İnsani yapımızdaki bu rol sahibi üreticiye yüklediğimiz anlamlar,bizi iyi ve kötü yapabiliyorsa,bu görevde bize cüzzi-iradi olarak verilmişse o zaman bize düşen bu yoldaki ilkeleri bilmektir.Aslında bu ilkeler evrenseldir ve her dinde her toplumda aynıdır.Çünkü ilkelerin tartısını yapan,insanın yaratılışında içine konan bir iç ses düzeneği vardır.Vicdan diye adlandırdığımız insanı insan yapan bu iç ses yanlış olan herşeyde huzursuzluk oluşturur.Bu sese kulak vermek bile insanı iyi yapabilir.
Hatta bu ses insanı imana taşır.(Beled 90/12-17 )
Buna sünnet örnekliğinde de rastlarız.
Bir gün peygamberimize sahabiden biri gelerek,Yarasüllallah ben cahiliye döneminde,diri diri öldürülecek kız çocuklarını iki deve verir satın alırdım.(O devirde bir deve ücreti şu anki bir araba fiatına eşdeğer ) Böyle böyle 360 kız çocuğunu kurtardım.Bu yaptıklarım boşuna mı gitti ?
Hz Muhammed (s.a.v) cevabı şöyle olmuş bu soruya
İşte seni bu noktaya taşıyan getiren o iyiliklerindir.Şu an müslüman olman o davranışların sonucudur.Bu örneklikte vicdanı insanı getirdiği nokta açıkça ifade edilmiştir.
Yine,İnsani ilişkilerimizin ölçüsü ne olmalı,bu konuda refaransımızı nerden almalıyız sorusuna baktığımızda,evrensel ilkeler (Kur'an ve örnekliği sünnet) bize yol gösterici sınırlar çizmiştir.

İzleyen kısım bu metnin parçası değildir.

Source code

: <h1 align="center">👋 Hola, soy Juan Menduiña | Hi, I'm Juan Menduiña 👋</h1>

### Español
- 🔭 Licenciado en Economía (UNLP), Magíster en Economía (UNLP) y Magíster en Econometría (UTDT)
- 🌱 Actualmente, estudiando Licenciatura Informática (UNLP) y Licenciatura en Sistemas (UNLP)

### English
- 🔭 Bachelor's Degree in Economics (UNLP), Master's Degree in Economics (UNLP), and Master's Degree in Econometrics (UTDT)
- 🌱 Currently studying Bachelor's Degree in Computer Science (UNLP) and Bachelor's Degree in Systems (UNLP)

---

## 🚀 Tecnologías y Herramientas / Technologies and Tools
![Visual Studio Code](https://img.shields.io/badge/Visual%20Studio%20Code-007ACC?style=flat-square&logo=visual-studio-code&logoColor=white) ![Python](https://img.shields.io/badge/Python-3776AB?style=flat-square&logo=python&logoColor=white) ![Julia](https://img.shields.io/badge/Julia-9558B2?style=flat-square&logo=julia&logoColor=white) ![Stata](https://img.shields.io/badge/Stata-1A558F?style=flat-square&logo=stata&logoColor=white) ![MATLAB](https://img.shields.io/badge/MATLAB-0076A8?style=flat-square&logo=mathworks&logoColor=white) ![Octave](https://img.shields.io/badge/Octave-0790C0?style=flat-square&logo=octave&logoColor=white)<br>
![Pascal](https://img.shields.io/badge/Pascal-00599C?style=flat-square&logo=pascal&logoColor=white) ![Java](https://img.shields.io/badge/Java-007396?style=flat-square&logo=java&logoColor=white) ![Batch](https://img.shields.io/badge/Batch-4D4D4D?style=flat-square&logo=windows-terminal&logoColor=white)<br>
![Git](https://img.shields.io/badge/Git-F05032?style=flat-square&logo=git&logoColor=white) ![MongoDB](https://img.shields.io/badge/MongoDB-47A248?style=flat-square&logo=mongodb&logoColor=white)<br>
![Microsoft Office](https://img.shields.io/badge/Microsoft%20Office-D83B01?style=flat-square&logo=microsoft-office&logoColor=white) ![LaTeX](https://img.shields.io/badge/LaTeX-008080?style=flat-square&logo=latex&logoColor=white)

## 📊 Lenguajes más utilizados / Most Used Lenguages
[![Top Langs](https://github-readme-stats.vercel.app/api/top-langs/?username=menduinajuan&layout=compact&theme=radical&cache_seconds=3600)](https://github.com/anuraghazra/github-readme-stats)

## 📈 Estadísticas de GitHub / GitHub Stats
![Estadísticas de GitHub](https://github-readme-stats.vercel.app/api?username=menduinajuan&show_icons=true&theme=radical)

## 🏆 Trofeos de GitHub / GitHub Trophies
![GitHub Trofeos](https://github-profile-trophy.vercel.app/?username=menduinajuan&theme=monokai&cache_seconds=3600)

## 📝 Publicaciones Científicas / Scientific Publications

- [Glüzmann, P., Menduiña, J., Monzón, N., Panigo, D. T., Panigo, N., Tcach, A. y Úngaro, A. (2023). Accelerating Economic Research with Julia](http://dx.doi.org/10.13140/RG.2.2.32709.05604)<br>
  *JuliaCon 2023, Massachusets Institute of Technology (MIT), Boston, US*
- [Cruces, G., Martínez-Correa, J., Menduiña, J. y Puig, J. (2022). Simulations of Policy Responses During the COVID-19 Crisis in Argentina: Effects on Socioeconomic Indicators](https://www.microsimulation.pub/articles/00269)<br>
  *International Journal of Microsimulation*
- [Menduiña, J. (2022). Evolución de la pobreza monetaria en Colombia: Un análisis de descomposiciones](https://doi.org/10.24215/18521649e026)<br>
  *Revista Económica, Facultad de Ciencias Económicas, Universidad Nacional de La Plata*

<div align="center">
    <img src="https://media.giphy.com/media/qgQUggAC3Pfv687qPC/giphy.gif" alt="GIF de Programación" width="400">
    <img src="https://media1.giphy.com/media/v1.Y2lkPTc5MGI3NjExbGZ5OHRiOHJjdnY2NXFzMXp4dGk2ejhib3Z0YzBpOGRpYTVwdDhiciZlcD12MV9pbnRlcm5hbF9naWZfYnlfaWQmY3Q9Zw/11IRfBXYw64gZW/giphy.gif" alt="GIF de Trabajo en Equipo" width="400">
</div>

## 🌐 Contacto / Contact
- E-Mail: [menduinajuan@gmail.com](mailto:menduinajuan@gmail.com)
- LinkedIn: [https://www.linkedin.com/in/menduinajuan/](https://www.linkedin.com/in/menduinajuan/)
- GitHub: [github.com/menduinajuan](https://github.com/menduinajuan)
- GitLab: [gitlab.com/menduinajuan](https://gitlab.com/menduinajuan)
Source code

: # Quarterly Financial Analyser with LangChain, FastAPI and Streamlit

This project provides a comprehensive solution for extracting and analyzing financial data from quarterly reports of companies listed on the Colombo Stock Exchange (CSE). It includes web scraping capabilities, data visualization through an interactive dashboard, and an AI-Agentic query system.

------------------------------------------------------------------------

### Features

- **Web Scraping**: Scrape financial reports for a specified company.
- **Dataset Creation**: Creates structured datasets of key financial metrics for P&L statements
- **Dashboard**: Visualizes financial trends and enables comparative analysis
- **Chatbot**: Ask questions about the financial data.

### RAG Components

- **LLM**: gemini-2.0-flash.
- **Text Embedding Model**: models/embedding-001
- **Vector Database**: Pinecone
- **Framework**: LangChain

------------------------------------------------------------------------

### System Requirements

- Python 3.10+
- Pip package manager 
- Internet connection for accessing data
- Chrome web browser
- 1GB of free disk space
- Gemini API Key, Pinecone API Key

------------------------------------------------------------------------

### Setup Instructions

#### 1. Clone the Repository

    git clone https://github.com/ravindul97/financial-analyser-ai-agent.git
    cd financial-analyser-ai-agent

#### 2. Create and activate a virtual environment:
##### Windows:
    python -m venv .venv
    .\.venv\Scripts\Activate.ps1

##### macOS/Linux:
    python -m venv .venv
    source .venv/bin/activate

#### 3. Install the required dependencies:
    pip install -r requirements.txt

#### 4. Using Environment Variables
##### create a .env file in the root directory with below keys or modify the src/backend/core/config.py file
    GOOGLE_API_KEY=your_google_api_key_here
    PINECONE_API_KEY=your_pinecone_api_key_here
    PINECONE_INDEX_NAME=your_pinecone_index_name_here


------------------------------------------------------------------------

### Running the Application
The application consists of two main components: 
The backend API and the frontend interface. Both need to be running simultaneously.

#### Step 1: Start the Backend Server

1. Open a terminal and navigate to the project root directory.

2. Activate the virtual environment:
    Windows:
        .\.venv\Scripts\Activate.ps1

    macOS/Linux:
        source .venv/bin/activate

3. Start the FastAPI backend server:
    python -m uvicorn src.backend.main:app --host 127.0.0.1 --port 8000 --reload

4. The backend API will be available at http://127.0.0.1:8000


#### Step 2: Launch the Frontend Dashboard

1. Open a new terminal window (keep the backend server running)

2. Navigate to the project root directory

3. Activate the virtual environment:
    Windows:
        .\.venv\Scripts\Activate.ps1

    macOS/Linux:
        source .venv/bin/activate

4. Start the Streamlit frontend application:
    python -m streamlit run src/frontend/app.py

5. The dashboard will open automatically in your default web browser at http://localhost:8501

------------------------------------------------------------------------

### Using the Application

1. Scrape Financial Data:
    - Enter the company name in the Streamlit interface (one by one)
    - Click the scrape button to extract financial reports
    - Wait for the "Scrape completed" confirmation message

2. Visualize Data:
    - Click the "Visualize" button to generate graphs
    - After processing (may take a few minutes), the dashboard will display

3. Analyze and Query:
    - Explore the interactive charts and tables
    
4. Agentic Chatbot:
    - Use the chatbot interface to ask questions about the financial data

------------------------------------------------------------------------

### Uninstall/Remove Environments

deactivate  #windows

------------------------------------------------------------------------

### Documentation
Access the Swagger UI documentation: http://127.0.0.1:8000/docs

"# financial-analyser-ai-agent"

......Alabildiğine yemin eden, aşağılık, daima kusur arayıp kınayan, durmadan lâf götürüp getiren, iyiliği hep engelleyen, mütecâviz, günaha dadanmış, kaba ve haşin, bütün bunlardan sonra bir de soysuzlukla damgalanmış kimselerden hiçbirine, mal ve oğulları vardır diye, sakın boyun eğme.
Kamer/10-14
.....Bir topluluk bir diğerini alaya almasın, belki de onlar kendilerinden daha iyidirler. Kadınlar da başka kadınları alaya almasınlar, belki onlar kendilerinden daha iyidirler. Kendi kendinizi ayıplamayın; birbirinizi kötü lakaplarla çağırmayın.....Hucurat/11
......Zannın birçoğundan sakının. Çünkü zannın bir kısmı günahtır. Birbirinizin kusurlarını ve mahremiyetlerini araştırmayın. Birbirinizin gıybetini yapmayın. Herhangi biriniz ölü kardeşinin etini yemekten hoşlanır mı? İşte bundan tiksindiniz! .......Hucurat/12
.....Allah’a karşı gelmekten sakının ve doğru söz söyleyin......Ahzab/70
"Allah'tan korkun ve özü sözü bir kişilerle beraber olun". (Tövbe 119)
Görüldüğü üzere insan ilişkileri üzerine genel anlamda sınırlar çizilmiş,nasıl olunması gerektiği konusunda açıklık getirilmiş hatta kimlerle ilişki kurmamak gerektiğinin altı çizilmiştir.
İnsana düşen, belirtilen ölçüler üzerinden,önce kendi iç ilişkisini kurarak daha sonra dışa doğru ilişkilerini belirlemektir.Kendi ahlaki ve zihni düşüncelerini oluşturmadan,düzeltmeden,başkalarından insani ilişki beklemek hatalı olur.